在Apache Spark中将Dataframe的列值提取为列表 [英] Extract column values of Dataframe as List in Apache Spark
问题描述
我想将数据框的字符串列转换为列表.我可以从Dataframe
API中找到RDD,因此我尝试先将其转换回RDD,然后将toArray
函数应用于RDD.在这种情况下,长度和SQL都可以正常工作.但是,我从RDD获得的结果在每个元素周围都有方括号,例如[A00001]
.我想知道是否有适当的方法可以将列转换为列表,也可以删除方括号.
I want to convert a string column of a data frame to a list. What I can find from the Dataframe
API is RDD, so I tried converting it back to RDD first, and then apply toArray
function to the RDD. In this case, the length and SQL work just fine. However, the result I got from RDD has square brackets around every element like this [A00001]
. I was wondering if there's an appropriate way to convert a column to a list or a way to remove the square brackets.
任何建议将不胜感激.谢谢!
Any suggestions would be appreciated. Thank you!
推荐答案
这应该返回包含单个列表的集合:
This should return the collection containing single list:
dataFrame.select("YOUR_COLUMN_NAME").rdd.map(r => r(0)).collect()
没有映射,您只会得到一个Row对象,其中包含数据库中的每一列.
Without the mapping, you just get a Row object, which contains every column from the database.
请记住,这可能会为您提供任何类型的列表. Ï如果要指定结果类型,可以在r => r(0).asInstanceOf[YOUR_TYPE]
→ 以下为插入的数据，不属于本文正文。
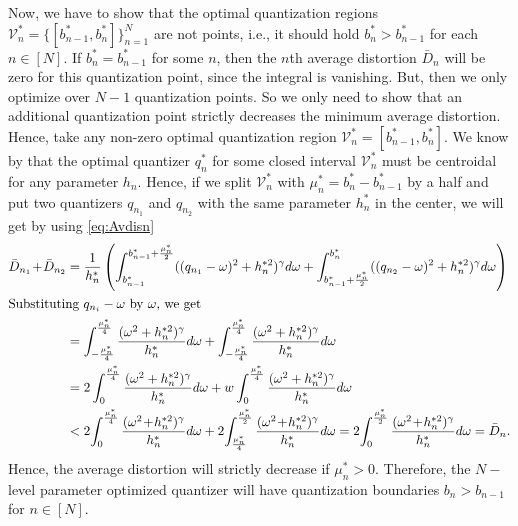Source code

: \documentclass[12pt,onecolumn,journal,draftclsnofoot,letterpaper]{IEEEtran}
\newcommand{\Vor}{\ensuremath{\mathcal{V}}}         %
\newcommand{\Dis}{\ensuremath{D}}                    %
\newcommand{\AvDis}{\ensuremath{\bar{\Dis}}}         %
\begin{document}

  Now, we have to show that the optimal quantization regions $\Vor_n^*=\{[b^*_{n-1},b^*_n]\}_{n=1}^N$ are not points, i.e.,
  it should hold $b^*_n>b^*_{n-1}$ for each $n\in[N]$. If $b^*_n=b^*_{n-1}$ for some $n$, then the $n$th average distortion $\AvDis_n$
  will be zero for this quantization point, since the integral is vanishing. But, then we only optimize over $N-1$
  quantization points. So we only need to show that an additional quantization point strictly decreases the minimum
  average distortion.  Hence, take any non-zero optimal quantization region $\Vor_n^*=[b^*_{n-1},b^*_n]$. We know by
   that the optimal quantizer $q_n^*$ for some closed interval $\Vor_n^*$  must be centroidal for
  any parameter $h_n$.  Hence, if we split  $\Vor_n^*$ with  $\mu_n^*=b^*_n-b^*_{n-1}$ by a half and put two quantizers
  $q_{n_1}$ and $q_{n_2}$ with the same parameter $h_n^*$ in the center, we will get by using \eqref{eq:Avdisn}
  \begin{align}
      \AvDis_{n_1}\!+\!\AvDis_{n_2}&=\frac{1}{h_n^*} 
     \left( \int_{b^*_{n-1}}^{b^*_{n-1}+\frac{\mu_n^*}{2}} ( (q_{n_1}-\ome)^2 + h_n^{*2})^{\gam}d\ome
     +\int_{b_{n-1}^*+\frac{\mu_n^*}{2}}^{b_n^*}((q_{n_2}-\ome)^2+h_n^{*2})^{\gam}d\ome\right)\notag\\
   \intertext{Substituting $q_{n_i}-\ome$ by $\ome$, we get} 
     & =  \int_{-\frac{\mu_n^*}{4}}^{\frac{\mu_n^*}{4}} \frac{(\ome^2+h_n^{*2})^{\gam}}{h_n^*}d\ome
     + \int_{-\frac{\mu_n^*}{4}}^{\frac{\mu_n^*}{4}} \frac{(\ome^2+h_n^{*2})^{\gam}}{h_n^*}d\ome\\
     & =  2\int_{0}^{\frac{\mu_n^*}{4}} \frac{(\ome^2+h_n^{*2})^{\gam}}{h_n^*}d\ome 
     + w\int_{0}^{\frac{\mu_n^*}{4}}    \frac{ (\ome^2+h_n^{*2})^{\gam}}{h_n^*}d\ome\\
     & <  2\!\int_{0}^{\frac{\mu_n^*}{4}} \frac{(\ome^2\!+\!h_n^{*2})^{\gam}}{h_n^*}d\ome
     + 2\!\int_{\frac{\mu_n^*}{4}}^{\frac{\mu_n^*}{2}} \frac{(\ome^2\!+\!h_n^{*2})^{\gam}}{h_n^*}d\ome
     = 2\!\int_0^{\frac{\mu_n^*}{2}} \frac{(\ome^2\!+\!h_n^{*2})^\gam}{h_n^*} d\ome=\AvDis_n.
  \end{align}
  Hence, the average distortion will strictly decrease if $\mu_n^*>0$. Therefore, the $N-$level parameter optimized
  quantizer will have
  quantization boundaries $b_n\!>\!b_{n\!-\!1}$ for $n\in[N]$.
\end{document}
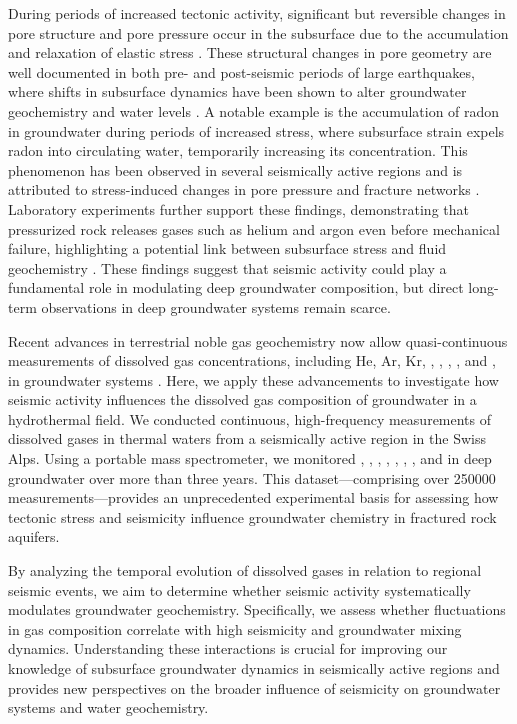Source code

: During periods of increased tectonic activity, significant but reversible changes in pore structure and pore pressure occur in the subsurface due to the accumulation and relaxation of elastic stress \citep{nakagomi2021stress, liu2024opposite}.
These structural changes in pore geometry are well documented in both pre- and post-seismic periods of large earthquakes, where shifts in subsurface dynamics have been shown to alter groundwater geochemistry and water levels \citep{won2019response, rutter2016aquifer}.
A notable example is the accumulation of radon in groundwater during periods of increased stress, where subsurface strain expels radon into circulating water, temporarily increasing its concentration.
This phenomenon has been observed in several seismically active regions and is attributed to stress-induced changes in pore pressure and fracture networks \citep{tarakci2014investigation, dincecco2021co2, igarashi1995radon}.
Laboratory experiments further support these findings, demonstrating that pressurized rock releases gases such as helium and argon even before mechanical failure, highlighting a potential link between subsurface stress and fluid geochemistry \citep{honda1982release, bauer2016release, bauer2019release, roques2020helium}.
These findings suggest that seismic activity could play a fundamental role in modulating deep groundwater composition, but direct long-term observations in deep groundwater systems remain scarce.

Recent advances in terrestrial noble gas geochemistry now allow quasi-continuous measurements of dissolved gas concentrations, including He, Ar, Kr, , , , , and , in groundwater systems \citep{brennwald2016portable, giroud2023new}.
Here, we apply these advancements to investigate how seismic activity influences the dissolved gas composition of groundwater in a hydrothermal field.
We conducted continuous, high-frequency measurements of dissolved gases in thermal waters from a seismically active region in the Swiss Alps.
Using a portable mass spectrometer, we monitored , , , , , , , and  in deep groundwater over more than three years.
This dataset---comprising over \num{250000} measurements---provides an unprecedented experimental basis for assessing how tectonic stress and seismicity influence groundwater chemistry in fractured rock aquifers.

By analyzing the temporal evolution of dissolved gases in relation to regional seismic events, we aim to determine whether seismic activity systematically modulates groundwater geochemistry.
Specifically, we assess whether fluctuations in gas composition correlate with high seismicity and groundwater mixing dynamics.
Understanding these interactions is crucial for improving our knowledge of subsurface groundwater dynamics in seismically active regions and provides new perspectives on the broader influence of seismicity on groundwater systems and water geochemistry.

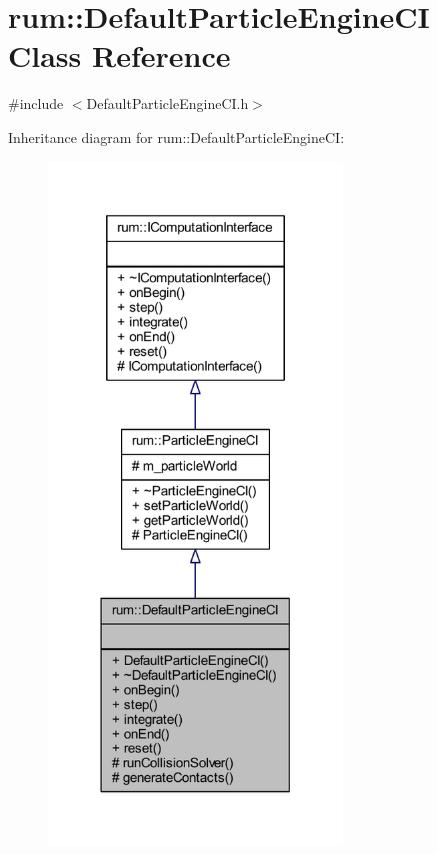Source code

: \hypertarget{classrum_1_1_default_particle_engine_c_i}{}\section{rum\+:\+:Default\+Particle\+Engine\+CI Class Reference}
\label{classrum_1_1_default_particle_engine_c_i}


{\ttfamily \#include $<$Default\+Particle\+Engine\+C\+I.\+h$>$}



Inheritance diagram for rum\+:\+:Default\+Particle\+Engine\+CI\+:\nopagebreak
\begin{figure}[H]
\begin{center}
\leavevmode
\includegraphics[width=221pt]{classrum_1_1_default_particle_engine_c_i__inherit__graph}
\end{center}
\end{figure}



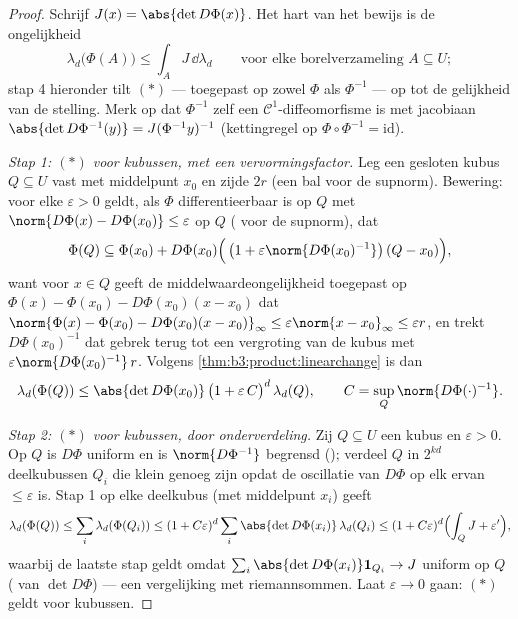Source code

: \begin{proof}
Schrijf $J(x) = \abs{\det D\Phi(x)}$. Het hart van het bewijs is
de ongelijkheid
\[
\lambda_d\bigl(\Phi(A)\bigr) \leq \int_A J\,\dd\lambda_d
\qquad\text{voor elke borelverzameling } A \subseteq U;
\tag{$*$}
\]
stap 4 hieronder tilt $(*)$ --- toegepast op zowel $\Phi$ als
$\Phi^{-1}$ --- op tot de gelijkheid van de stelling. Merk op dat
$\Phi^{-1}$ zelf een $\mathcal C^1$-diffeomorfisme is met
jacobiaan $\abs{\det D\Phi^{-1}(y)} = J(\Phi^{-1}y)^{-1}$
(kettingregel op $\Phi\circ\Phi^{-1} = \mathrm{id}$).

\emph{Stap 1: $(*)$ voor kubussen, met een vervormingsfactor.} Leg
een gesloten kubus $Q \subseteq U$ vast met middelpunt $x_0$ en
zijde $2r$ (een bal voor de supnorm). Bewering: voor elke
$\varepsilon > 0$ geldt, als $\Phi$ differentieerbaar is op $Q$
met $\norm{D\Phi(x) - D\Phi(x_0)} \leq \varepsilon$ op $Q$
( voor de supnorm), dat
\[
\Phi(Q) \subseteq \Phi(x_0) + D\Phi(x_0)\Bigl(\,\bigl(1 +
\varepsilon\norm{D\Phi(x_0)^{-1}}\bigr)\,(Q - x_0)\Bigr),
\]
want voor $x \in Q$ geeft de middelwaardeongelijkheid toegepast op
$\Phi(x) - \Phi(x_0) - D\Phi(x_0)(x - x_0)$ dat $\norm{\Phi(x) -
\Phi(x_0) - D\Phi(x_0)(x-x_0)}_\infty \leq \varepsilon\norm{x -
x_0}_\infty \leq \varepsilon r$, en trekt $D\Phi(x_0)^{-1}$ dat
gebrek terug tot een vergroting van de kubus met
$\varepsilon\norm{D\Phi(x_0)^{-1}}\,r$. Volgens
\cref{thm:b3:product:linearchange} is dan
\[
\lambda_d(\Phi(Q)) \leq \abs{\det D\Phi(x_0)}\,
\bigl(1 + \varepsilon\,C\bigr)^{d}\,\lambda_d(Q),
\qquad C = \sup_{Q}\norm{D\Phi(\cdot)^{-1}} .
\]

\emph{Stap 2: $(*)$ voor  kubussen, door onderverdeling.}
Zij $Q \subseteq U$ een  kubus en $\varepsilon > 0$. Op
$Q$ is $D\Phi$ uniform  en is $\norm{D\Phi^{-1}}$ begrensd
(); verdeel $Q$ in $2^{kd}$ deelkubussen $Q_i$ die
klein genoeg zijn opdat de oscillatie van $D\Phi$ op elk ervan
$\leq \varepsilon$ is. Stap 1 op elke deelkubus (met middelpunt
$x_i$) geeft
\[
\lambda_d(\Phi(Q)) \leq \sum_i\lambda_d(\Phi(Q_i))
\leq (1 + C\varepsilon)^d \sum_i \abs{\det
D\Phi(x_i)}\,\lambda_d(Q_i)
\leq (1 + C\varepsilon)^d\Bigl(\int_Q J + \varepsilon'\Bigr),
\]
waarbij de laatste stap geldt omdat $\sum_i\abs{\det
D\Phi(x_i)}\mathbf 1_{Q_i} \to J$ uniform op $Q$ ( van
$\det D\Phi$) --- een vergelijking met riemannsommen. Laat
$\varepsilon \to 0$ gaan: $(*)$ geldt voor  kubussen.


\end{proof}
映射中使用.asInstanceOf [YOUR_TYPE]
Keep in mind that this will probably get you a list of Any type. Ïf you want to specify the result type, you can use .asInstanceOf[YOUR_TYPE] in r => r(0).asInstanceOf[YOUR_TYPE]
mapping
P.S.由于自动转换,您可以跳过.rdd
部分.
P.S. due to automatic conversion you can skip the .rdd
part.
这篇关于在Apache Spark中将Dataframe的列值提取为列表的文章就介绍到这了,希望我们推荐的答案对大家有所帮助,也希望大家多多支持IT屋!